Al 20° minuto arrivò il vantaggio brasiliano. Marta batteva un corner dalla sinistra, e mentre l’americana Leslie Osborne si chinava per cercare di respingere il cross insidioso, riuscì soltanto a deviare la palla nella propria porta. Un goal fortunato, forse, ma che aprì le danze per quello che sarebbe diventato uno spettacolo indimenticabile.
Sette minuti dopo, la fortuna non c’entrava più niente. Marta tagliò da destra verso il centro, lasciandosi alle spalle una scia di difensori americani che sembravano muoversi al rallentatore. Poi, rientrando sul sinistro, si spostò sul limite dell’area di rigore e scaricò un tiro angolato che si infilò sul palo vicino, superando il disperato tentativo di Tina Ellertson. Era il goal di una giocatrice che sapeva di avere il mondo ai suoi piedi quella sera.
Il goal che nemmeno Pelé riuscì a segnare

Per la mezz’ora successiva, tra primo e secondo tempo, Marta tenne il pubblico col fiato sospeso ogni volta che toccava la palla. Accelerazioni improvvise, dribbling ubriacanti e passaggi millimetrici che mettevano in difficoltà un’intera squadra. Come disse più tardi la giocatrice americana Cari Lloyd: “Ha sollevato lo stadio, completamente da sola.”
Poco prima dell’ora di gioco arrivò il terzo goal, e naturalmente fu Marta a crearlo. Partendo da sinistra, si lanciò verso la metà campo americana attirando su di sé tutti i difensori come falene verso una luce. Ma la sua intelligenza calcistica le permise di vedere Cristiane che correva nello spazio che la sua corsa aveva creato. Un assist perfetto, un controllo e un goal che chiudevano definitivamente la partita.

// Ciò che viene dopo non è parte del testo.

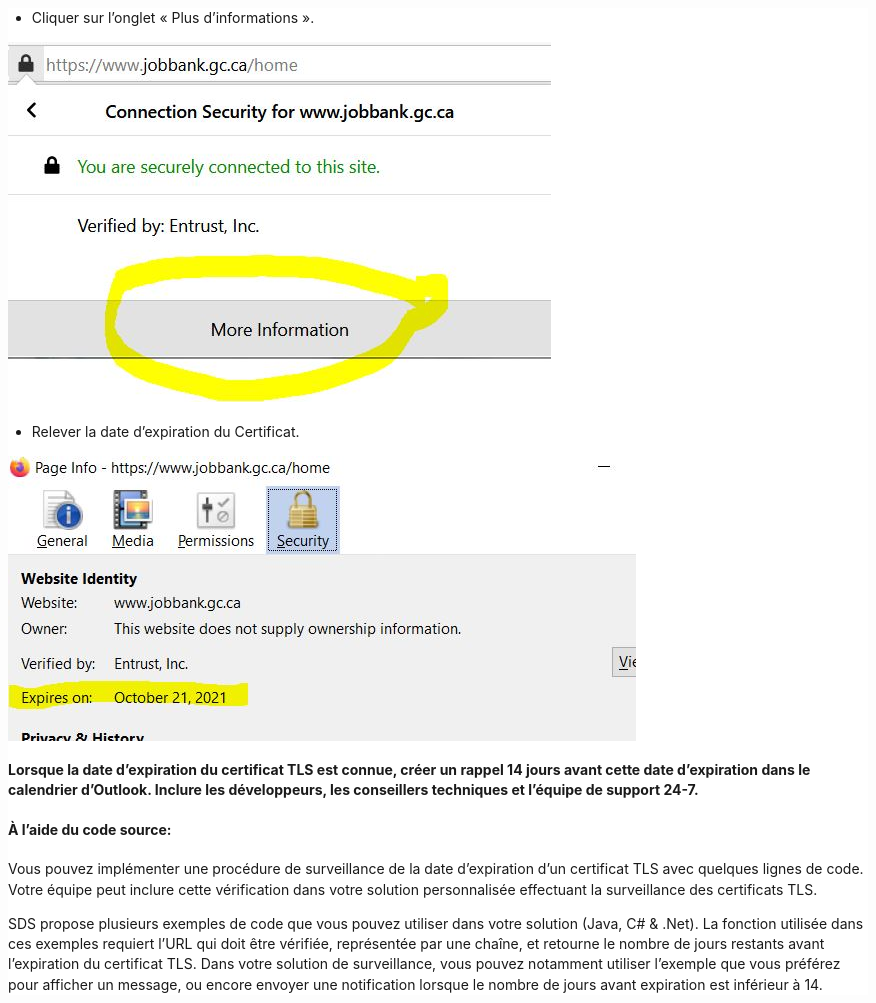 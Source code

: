 * Cliquer sur l’onglet « Plus d’informations ».

![FireFox2](../assets/TLSExpiration/Firefox_Licence_2.jpg)

* Relever la date d’expiration du Certificat.

![FireFox3](../assets/TLSExpiration/Firefox_Licence_3.jpg)

**Lorsque la date d’expiration du certificat TLS est connue, créer un rappel 14 jours avant cette date d’expiration dans le calendrier d’Outlook. Inclure les développeurs, les conseillers techniques et l’équipe de support 24-7.**

#### À l’aide du code source:

Vous pouvez implémenter une procédure de surveillance de la date d’expiration d’un certificat TLS avec quelques lignes de code. Votre équipe peut inclure cette vérification dans votre solution personnalisée effectuant la surveillance des certificats TLS.

SDS propose plusieurs exemples de code que vous pouvez utiliser dans votre solution (Java, C# & .Net). La fonction utilisée dans ces exemples requiert l’URL qui doit être vérifiée, représentée par une chaîne, et retourne le nombre de jours restants avant l’expiration du certificat TLS. Dans votre solution de surveillance, vous pouvez notamment utiliser l’exemple que vous préférez pour afficher un message, ou encore envoyer une notification lorsque le nombre de jours avant expiration est inférieur à 14.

Ma il momento che avrebbe definito per sempre quella serata doveva ancora arrivare. Mancavano una dozzina di minuti alla fine quando un pallone arrivò a Marta sulla fascia sinistra. Era a un’altezza difficile, ma lei non ebbe bisogno di controllarlo. Con un tocco di tacco al volo superò il primo marcatore, accelerò per recuperare la palla, fece sedere con una finta di spalla il secondo difensore, e poi scaricò un tiro imparabile in rete.
Partita chiusa, vittoria schiacciante, e soprattutto: goal signature. Marta l’avrebbe definito il migliore della sua carriera: “Quella sera ho segnato quello che considero il miglior goal della mia carriera. Quindi è davvero un ricordo perfetto.”
Il ricordo perfetto di una leggenda
Il Brasile avrebbe perso poi 2-0 in finale contro la Germania, e Marta fallì anche un rigore che avrebbe potuto riaprire la partita. Magra consolazione fu finire come capocannoniere del torneo e miglior giocatrice della competizione. Ma lei aveva già ottenuto qualcosa di più prezioso: il suo “ricordo perfetto” della notte in cui aveva brillato come la più grande stella del calcio femminile mondiale.
Quello che Pelé aveva sognato nel 1970 – un goal che lo definisse per sempre – Marta l’aveva realizzato nel 2007. Non un semplice pallonetto dalla metà campo, ma una sequenza di tocchi che racchiudeva tutta la bellezza, l’eleganza e la genialità del calcio brasiliano. Un goal che parlava di tecnica sopraffina, di visione di gioco, di coraggio e di quella magia che solo i più grandi campioni sanno regalare.